A jar of marbles contains four blue
marbles, five red marbles, one green marble, and two black marbles. A marble is chosen at random from
the jar. After replacing it, a second marble
is chosen. Find the probability that the first
is blue and the second is red.

One of the key parts to this
question is the fact that the marble is replaced. This means that we are dealing with
independent events. The first marble does not impact
the selection of the second marble. This is because the total number of
marbles in the jar will remain constant. Every time that a marble is
selected from the jar, there will be a total of 12 marbles to choose from. We know that when dealing with
independent events, the probability of event A and event B occurring is equal to the
probability of A multiplied by the probability of B. This is known as the
intersection.

In this question, we will let event
A be the probability of selecting a blue marble. Event B is the probability of
selecting a red marble. We can write probability as a
fraction, where our numerator is the number of successful outcomes and the
denominator is the number of possible outcomes for any random event. In this case, the top number or
numerator will be the number of marbles of the color we want, and the denominator
will be the total number of marbles.

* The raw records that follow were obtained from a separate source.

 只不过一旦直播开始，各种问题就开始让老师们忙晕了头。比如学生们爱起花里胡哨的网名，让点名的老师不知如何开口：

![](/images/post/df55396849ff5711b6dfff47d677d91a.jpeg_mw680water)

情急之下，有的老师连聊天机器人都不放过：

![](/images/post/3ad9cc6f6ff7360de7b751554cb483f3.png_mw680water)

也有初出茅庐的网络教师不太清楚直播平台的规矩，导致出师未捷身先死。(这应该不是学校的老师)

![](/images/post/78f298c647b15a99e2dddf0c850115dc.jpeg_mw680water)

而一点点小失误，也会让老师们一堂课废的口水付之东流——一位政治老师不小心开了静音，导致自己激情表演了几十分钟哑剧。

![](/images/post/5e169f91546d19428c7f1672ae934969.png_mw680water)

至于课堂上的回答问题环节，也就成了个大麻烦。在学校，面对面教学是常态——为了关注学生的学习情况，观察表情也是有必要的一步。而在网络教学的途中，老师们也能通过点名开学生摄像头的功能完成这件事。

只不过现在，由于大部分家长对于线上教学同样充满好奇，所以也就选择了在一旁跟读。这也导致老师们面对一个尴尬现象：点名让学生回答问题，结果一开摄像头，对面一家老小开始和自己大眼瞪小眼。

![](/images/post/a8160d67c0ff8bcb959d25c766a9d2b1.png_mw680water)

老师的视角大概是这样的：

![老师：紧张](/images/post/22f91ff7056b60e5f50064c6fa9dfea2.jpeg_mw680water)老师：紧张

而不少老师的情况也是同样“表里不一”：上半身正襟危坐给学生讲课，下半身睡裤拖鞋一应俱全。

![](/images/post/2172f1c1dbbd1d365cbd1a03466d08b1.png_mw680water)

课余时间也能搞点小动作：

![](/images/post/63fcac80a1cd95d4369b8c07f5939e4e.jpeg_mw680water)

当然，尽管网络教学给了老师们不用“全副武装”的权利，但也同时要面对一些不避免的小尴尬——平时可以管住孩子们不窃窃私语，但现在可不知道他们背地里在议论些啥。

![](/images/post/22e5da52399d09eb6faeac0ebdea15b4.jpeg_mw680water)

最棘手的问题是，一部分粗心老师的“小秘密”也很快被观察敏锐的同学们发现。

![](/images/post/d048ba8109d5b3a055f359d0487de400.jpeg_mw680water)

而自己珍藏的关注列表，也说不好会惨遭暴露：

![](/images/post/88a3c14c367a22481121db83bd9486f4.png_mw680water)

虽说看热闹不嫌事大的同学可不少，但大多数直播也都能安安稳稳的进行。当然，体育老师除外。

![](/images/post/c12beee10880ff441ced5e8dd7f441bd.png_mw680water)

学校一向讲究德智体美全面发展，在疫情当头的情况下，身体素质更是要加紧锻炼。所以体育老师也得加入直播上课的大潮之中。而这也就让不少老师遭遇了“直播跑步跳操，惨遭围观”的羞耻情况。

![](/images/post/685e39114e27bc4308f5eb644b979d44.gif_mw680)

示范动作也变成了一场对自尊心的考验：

There are four blue marbles. Therefore, the probability of event
A is four out of 12 or four twelfths. There are five red marbles. Therefore, the probability of event
B, selecting a red marble, is five out of 12 or five twelfths.

Before multiplying these fractions,
we notice that the first fraction can be canceled. Both the numerator and denominator
are divisible by four, so four twelfths simplifies to one-third. We can then multiply the numerators
and, separately, the denominators. One multiplied by five is equal to
five, and three multiplied by 12 is 36. The probability that the first
marble selected is blue and the second is red is five out of 36.